Say you have a given engine on a 100 degree day, and at peak hp rpm it is pulling 340 gm/s. Is it possible to correlate that to a 50 degree day (same baro and humidity)?

I would imagine that the AFGS would increase due to the engine injesting more air in the cooler, more dense, charge.

VinceTrifecta

This is the advantage of a MAF versus speed density system. MAF sensors have the ability to directly measure air flow, regardless of temperature or density, into the engine whereas speed density uses a calculation with the inputs of the absolute intake manifold pressure, inlet air temperature and volumetric efficiency of the engine to *estimate* how much air is flowing into the engine. For stock, or mostly stock vehicles, MAF systems are, in most cases going to produce more precise and consistent fueling under a variety of operating conditions then speed density systems will.

So, yes, for a given operating range of the vehicle, the AFGS will be higher when the air is colder. When tuning MAF tables I always worry about how the car is going to run when its warmer out (or at higher elevation), because that portion of the MAF tables are inaccessible through driving alone.
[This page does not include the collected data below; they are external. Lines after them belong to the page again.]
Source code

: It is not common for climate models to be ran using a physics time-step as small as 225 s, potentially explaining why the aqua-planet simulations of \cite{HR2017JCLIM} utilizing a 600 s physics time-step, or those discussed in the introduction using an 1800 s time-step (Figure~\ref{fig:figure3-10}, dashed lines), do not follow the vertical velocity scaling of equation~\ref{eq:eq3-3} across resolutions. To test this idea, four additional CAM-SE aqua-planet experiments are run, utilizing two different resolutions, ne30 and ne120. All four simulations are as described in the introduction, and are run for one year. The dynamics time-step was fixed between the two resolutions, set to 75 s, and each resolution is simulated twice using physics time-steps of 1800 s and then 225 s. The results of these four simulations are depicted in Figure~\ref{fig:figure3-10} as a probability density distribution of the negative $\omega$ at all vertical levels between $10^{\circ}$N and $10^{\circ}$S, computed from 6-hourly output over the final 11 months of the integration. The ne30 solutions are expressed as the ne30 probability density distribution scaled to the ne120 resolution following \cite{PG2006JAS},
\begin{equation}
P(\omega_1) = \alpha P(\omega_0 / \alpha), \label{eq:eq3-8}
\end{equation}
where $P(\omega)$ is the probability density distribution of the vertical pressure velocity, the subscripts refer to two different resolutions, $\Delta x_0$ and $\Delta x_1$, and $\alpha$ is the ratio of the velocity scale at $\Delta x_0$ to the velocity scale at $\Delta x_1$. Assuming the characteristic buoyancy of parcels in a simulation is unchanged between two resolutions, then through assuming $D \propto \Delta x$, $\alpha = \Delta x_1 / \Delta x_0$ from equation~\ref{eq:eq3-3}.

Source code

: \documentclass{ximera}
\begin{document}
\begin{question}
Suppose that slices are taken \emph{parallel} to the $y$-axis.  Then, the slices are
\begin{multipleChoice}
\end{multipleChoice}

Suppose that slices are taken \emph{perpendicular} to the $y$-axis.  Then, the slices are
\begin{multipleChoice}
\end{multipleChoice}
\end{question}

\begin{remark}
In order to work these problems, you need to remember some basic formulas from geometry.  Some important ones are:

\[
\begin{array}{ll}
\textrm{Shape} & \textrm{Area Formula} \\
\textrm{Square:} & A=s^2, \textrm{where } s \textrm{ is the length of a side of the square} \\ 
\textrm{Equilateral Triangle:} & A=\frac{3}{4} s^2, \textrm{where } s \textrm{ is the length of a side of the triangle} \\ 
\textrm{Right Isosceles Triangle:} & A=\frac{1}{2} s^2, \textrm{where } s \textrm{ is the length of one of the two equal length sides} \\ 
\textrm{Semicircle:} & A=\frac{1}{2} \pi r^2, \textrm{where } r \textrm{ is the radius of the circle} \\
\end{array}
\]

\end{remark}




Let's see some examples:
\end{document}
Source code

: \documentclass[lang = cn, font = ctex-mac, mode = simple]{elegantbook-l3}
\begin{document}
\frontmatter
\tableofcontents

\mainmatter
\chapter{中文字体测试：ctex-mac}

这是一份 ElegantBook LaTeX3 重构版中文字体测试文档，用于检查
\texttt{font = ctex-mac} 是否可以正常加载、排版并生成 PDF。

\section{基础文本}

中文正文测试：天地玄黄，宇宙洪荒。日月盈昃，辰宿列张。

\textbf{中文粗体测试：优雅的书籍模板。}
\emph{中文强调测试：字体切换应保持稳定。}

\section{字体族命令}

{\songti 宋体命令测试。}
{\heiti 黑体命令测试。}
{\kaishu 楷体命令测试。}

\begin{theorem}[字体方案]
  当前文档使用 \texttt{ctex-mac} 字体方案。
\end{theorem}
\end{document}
I believe the best course of action is to scale the MAF table in a linear fashion through the areas of the table that are inaccessible given the weather conditions of the day that you are tuning it and revisit it again, if you can, when the air is warmer, and less dense.

evilundisguised

What "portion of the MAF tables" are you referring to? I was under the impression that the sensor works independently of factors which affect air density (temperature, barometric pressure), so you don't need to calibrate it for different temperatures.

LiENUS

The MAF tables need to be calibrated for the sensor, some portions of the MAF tables (very low frequencies or very high frequencies) are hard to hit in normal driving due to the fact that the stock MAF maxes out at 471.51 grams per second and has a minimum of 2.45 grams per second. Right now my car sucks in about 7 grams per second, thats ~2512Hz, how do I get it all the way down to 1488Hz that 2.45 grams requires? Hes talking about using a wideband and a few other calculations to insure the MAF tables are properly calibrated to the MAF sensor that is on the car, so that when its at 1488Hz it actually reads 2.40 and not 2.45 grams because the stock calibration was wrong (Just an example not necessarily accurate).

VinceTrifecta

Yes, I was referring to the MAF frequency calibration tables.

evilundisguised

You shouldn't reach the limits of the sensor during normal (stock-ish) operation, that would be a bad system design. I'm not quite following you; tiny miscalibrations like you're mentioning are corrected via closed-loop feedback from the O2 sensors.
I don't think you're thinking what Vince was thinking anyway, since he seemed to be geared toward temperature variation induced miscalibrations.

LiENUS

You misunderstood my post. When you switch MAFs or do something such as descreening/porting the MAF there are very large variations, Much larger than you want the O2 sensors to even attempt correcting (plus theres open loop startup mode). You recalibrate the MAF tables to handle those changes.

evilundisguised

I understand that. I just don't understand how it related to the questions/ideas presented by TQdrivenws6 and Vince Trifecta.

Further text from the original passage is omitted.